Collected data
━━━━━━

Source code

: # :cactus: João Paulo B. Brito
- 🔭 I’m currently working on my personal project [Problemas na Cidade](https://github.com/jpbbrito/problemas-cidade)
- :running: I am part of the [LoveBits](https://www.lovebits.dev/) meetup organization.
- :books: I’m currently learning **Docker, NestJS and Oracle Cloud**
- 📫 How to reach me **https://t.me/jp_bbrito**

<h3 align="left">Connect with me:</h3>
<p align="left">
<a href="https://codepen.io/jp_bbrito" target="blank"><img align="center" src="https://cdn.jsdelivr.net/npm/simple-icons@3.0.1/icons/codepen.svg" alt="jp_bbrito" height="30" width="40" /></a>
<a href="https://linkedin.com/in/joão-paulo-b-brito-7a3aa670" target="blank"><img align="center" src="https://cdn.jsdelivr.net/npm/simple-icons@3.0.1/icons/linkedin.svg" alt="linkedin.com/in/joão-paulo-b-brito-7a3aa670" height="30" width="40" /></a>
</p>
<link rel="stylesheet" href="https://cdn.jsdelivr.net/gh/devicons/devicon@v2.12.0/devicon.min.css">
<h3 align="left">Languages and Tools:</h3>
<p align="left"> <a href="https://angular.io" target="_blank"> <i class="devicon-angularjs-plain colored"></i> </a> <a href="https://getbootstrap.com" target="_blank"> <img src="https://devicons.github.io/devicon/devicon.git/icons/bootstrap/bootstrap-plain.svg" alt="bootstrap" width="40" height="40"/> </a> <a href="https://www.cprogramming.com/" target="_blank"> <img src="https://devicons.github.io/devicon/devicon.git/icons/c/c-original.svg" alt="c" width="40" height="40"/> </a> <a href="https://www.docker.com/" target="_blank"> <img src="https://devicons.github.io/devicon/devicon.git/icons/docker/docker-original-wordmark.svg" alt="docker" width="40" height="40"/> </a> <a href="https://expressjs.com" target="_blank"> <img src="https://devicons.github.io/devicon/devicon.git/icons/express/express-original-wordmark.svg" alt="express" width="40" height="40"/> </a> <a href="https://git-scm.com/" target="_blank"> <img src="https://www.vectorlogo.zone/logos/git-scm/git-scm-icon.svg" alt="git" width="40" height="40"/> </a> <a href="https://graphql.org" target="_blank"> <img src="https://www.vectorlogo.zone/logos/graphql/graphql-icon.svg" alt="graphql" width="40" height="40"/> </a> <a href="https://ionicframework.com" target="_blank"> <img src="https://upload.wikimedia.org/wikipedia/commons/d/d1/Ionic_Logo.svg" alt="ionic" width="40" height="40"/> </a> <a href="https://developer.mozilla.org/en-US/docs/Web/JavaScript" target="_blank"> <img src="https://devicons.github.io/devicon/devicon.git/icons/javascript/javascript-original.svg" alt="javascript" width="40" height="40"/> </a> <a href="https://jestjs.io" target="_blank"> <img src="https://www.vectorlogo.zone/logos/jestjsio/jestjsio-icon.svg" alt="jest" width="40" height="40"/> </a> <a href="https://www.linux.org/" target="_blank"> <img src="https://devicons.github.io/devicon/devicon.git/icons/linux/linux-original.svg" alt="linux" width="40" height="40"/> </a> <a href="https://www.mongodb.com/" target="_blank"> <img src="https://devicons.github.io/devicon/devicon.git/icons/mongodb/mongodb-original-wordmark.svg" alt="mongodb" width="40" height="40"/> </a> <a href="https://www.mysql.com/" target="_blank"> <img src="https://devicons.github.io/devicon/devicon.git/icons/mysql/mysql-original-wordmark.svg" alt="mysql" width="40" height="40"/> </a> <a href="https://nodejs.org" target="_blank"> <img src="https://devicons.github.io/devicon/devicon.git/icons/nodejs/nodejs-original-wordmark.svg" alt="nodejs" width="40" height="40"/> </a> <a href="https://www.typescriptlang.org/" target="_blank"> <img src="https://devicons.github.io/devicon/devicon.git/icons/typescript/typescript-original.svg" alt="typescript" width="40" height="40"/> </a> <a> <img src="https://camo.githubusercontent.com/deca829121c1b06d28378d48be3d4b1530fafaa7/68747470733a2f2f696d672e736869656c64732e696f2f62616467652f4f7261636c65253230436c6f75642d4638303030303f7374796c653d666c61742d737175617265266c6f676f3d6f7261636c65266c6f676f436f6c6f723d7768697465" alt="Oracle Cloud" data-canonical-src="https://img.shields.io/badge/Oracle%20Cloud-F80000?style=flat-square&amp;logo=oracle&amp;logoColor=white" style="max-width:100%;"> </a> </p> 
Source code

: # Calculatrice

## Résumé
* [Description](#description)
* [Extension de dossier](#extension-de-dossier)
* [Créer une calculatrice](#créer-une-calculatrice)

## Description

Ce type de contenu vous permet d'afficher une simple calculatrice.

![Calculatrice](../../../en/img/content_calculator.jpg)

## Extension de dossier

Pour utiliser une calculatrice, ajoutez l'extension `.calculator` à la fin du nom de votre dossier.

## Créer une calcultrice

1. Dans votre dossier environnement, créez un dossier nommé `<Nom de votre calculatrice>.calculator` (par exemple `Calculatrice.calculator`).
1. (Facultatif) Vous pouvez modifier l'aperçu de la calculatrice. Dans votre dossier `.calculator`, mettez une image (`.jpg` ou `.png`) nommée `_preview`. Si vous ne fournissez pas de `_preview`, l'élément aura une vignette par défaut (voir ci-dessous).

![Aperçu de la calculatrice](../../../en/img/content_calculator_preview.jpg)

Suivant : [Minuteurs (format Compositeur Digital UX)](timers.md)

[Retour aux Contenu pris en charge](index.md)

━━━━━━

Repeat back all entries verbatim.

Source code

: # :cactus: João Paulo B. Brito
- 🔭 I’m currently working on my personal project [Problemas na Cidade](https://github.com/jpbbrito/problemas-cidade)
- :running: I am part of the [LoveBits](https://www.lovebits.dev/) meetup organization.
- :books: I’m currently learning **Docker, NestJS and Oracle Cloud**
- 📫 How to reach me **https://t.me/jp_bbrito**

<h3 align="left">Connect with me:</h3>
<p align="left">
<a href="https://codepen.io/jp_bbrito" target="blank"><img align="center" src="https://cdn.jsdelivr.net/npm/simple-icons@3.0.1/icons/codepen.svg" alt="jp_bbrito" height="30" width="40" /></a>
<a href="https://linkedin.com/in/joão-paulo-b-brito-7a3aa670" target="blank"><img align="center" src="https://cdn.jsdelivr.net/npm/simple-icons@3.0.1/icons/linkedin.svg" alt="linkedin.com/in/joão-paulo-b-brito-7a3aa670" height="30" width="40" /></a>
</p>
<link rel="stylesheet" href="https://cdn.jsdelivr.net/gh/devicons/devicon@v2.12.0/devicon.min.css">
<h3 align="left">Languages and Tools:</h3>
<p align="left"> <a href="https://angular.io" target="_blank"> <i class="devicon-angularjs-plain colored"></i> </a> <a href="https://getbootstrap.com" target="_blank"> <img src="https://devicons.github.io/devicon/devicon.git/icons/bootstrap/bootstrap-plain.svg" alt="bootstrap" width="40" height="40"/> </a> <a href="https://www.cprogramming.com/" target="_blank"> <img src="https://devicons.github.io/devicon/devicon.git/icons/c/c-original.svg" alt="c" width="40" height="40"/> </a> <a href="https://www.docker.com/" target="_blank"> <img src="https://devicons.github.io/devicon/devicon.git/icons/docker/docker-original-wordmark.svg" alt="docker" width="40" height="40"/> </a> <a href="https://expressjs.com" target="_blank"> <img src="https://devicons.github.io/devicon/devicon.git/icons/express/express-original-wordmark.svg" alt="express" width="40" height="40"/> </a> <a href="https://git-scm.com/" target="_blank"> <img src="https://www.vectorlogo.zone/logos/git-scm/git-scm-icon.svg" alt="git" width="40" height="40"/> </a> <a href="https://graphql.org" target="_blank"> <img src="https://www.vectorlogo.zone/logos/graphql/graphql-icon.svg" alt="graphql" width="40" height="40"/> </a> <a href="https://ionicframework.com" target="_blank"> <img src="https://upload.wikimedia.org/wikipedia/commons/d/d1/Ionic_Logo.svg" alt="ionic" width="40" height="40"/> </a> <a href="https://developer.mozilla.org/en-US/docs/Web/JavaScript" target="_blank"> <img src="https://devicons.github.io/devicon/devicon.git/icons/javascript/javascript-original.svg" alt="javascript" width="40" height="40"/> </a> <a href="https://jestjs.io" target="_blank"> <img src="https://www.vectorlogo.zone/logos/jestjsio/jestjsio-icon.svg" alt="jest" width="40" height="40"/> </a> <a href="https://www.linux.org/" target="_blank"> <img src="https://devicons.github.io/devicon/devicon.git/icons/linux/linux-original.svg" alt="linux" width="40" height="40"/> </a> <a href="https://www.mongodb.com/" target="_blank"> <img src="https://devicons.github.io/devicon/devicon.git/icons/mongodb/mongodb-original-wordmark.svg" alt="mongodb" width="40" height="40"/> </a> <a href="https://www.mysql.com/" target="_blank"> <img src="https://devicons.github.io/devicon/devicon.git/icons/mysql/mysql-original-wordmark.svg" alt="mysql" width="40" height="40"/> </a> <a href="https://nodejs.org" target="_blank"> <img src="https://devicons.github.io/devicon/devicon.git/icons/nodejs/nodejs-original-wordmark.svg" alt="nodejs" width="40" height="40"/> </a> <a href="https://www.typescriptlang.org/" target="_blank"> <img src="https://devicons.github.io/devicon/devicon.git/icons/typescript/typescript-original.svg" alt="typescript" width="40" height="40"/> </a> <a> <img src="https://camo.githubusercontent.com/deca829121c1b06d28378d48be3d4b1530fafaa7/68747470733a2f2f696d672e736869656c64732e696f2f62616467652f4f7261636c65253230436c6f75642d4638303030303f7374796c653d666c61742d737175617265266c6f676f3d6f7261636c65266c6f676f436f6c6f723d7768697465" alt="Oracle Cloud" data-canonical-src="https://img.shields.io/badge/Oracle%20Cloud-F80000?style=flat-square&amp;logo=oracle&amp;logoColor=white" style="max-width:100%;"> </a> </p> 
Source code

: # Calculatrice

## Résumé
* [Description](#description)
* [Extension de dossier](#extension-de-dossier)
* [Créer une calculatrice](#créer-une-calculatrice)

## Description

Ce type de contenu vous permet d'afficher une simple calculatrice.

![Calculatrice](../../../en/img/content_calculator.jpg)

## Extension de dossier

Pour utiliser une calculatrice, ajoutez l'extension `.calculator` à la fin du nom de votre dossier.

## Créer une calcultrice

1. Dans votre dossier environnement, créez un dossier nommé `<Nom de votre calculatrice>.calculator` (par exemple `Calculatrice.calculator`).
1. (Facultatif) Vous pouvez modifier l'aperçu de la calculatrice. Dans votre dossier `.calculator`, mettez une image (`.jpg` ou `.png`) nommée `_preview`. Si vous ne fournissez pas de `_preview`, l'élément aura une vignette par défaut (voir ci-dessous).

![Aperçu de la calculatrice](../../../en/img/content_calculator_preview.jpg)

Suivant : [Minuteurs (format Compositeur Digital UX)](timers.md)

[Retour aux Contenu pris en charge](index.md)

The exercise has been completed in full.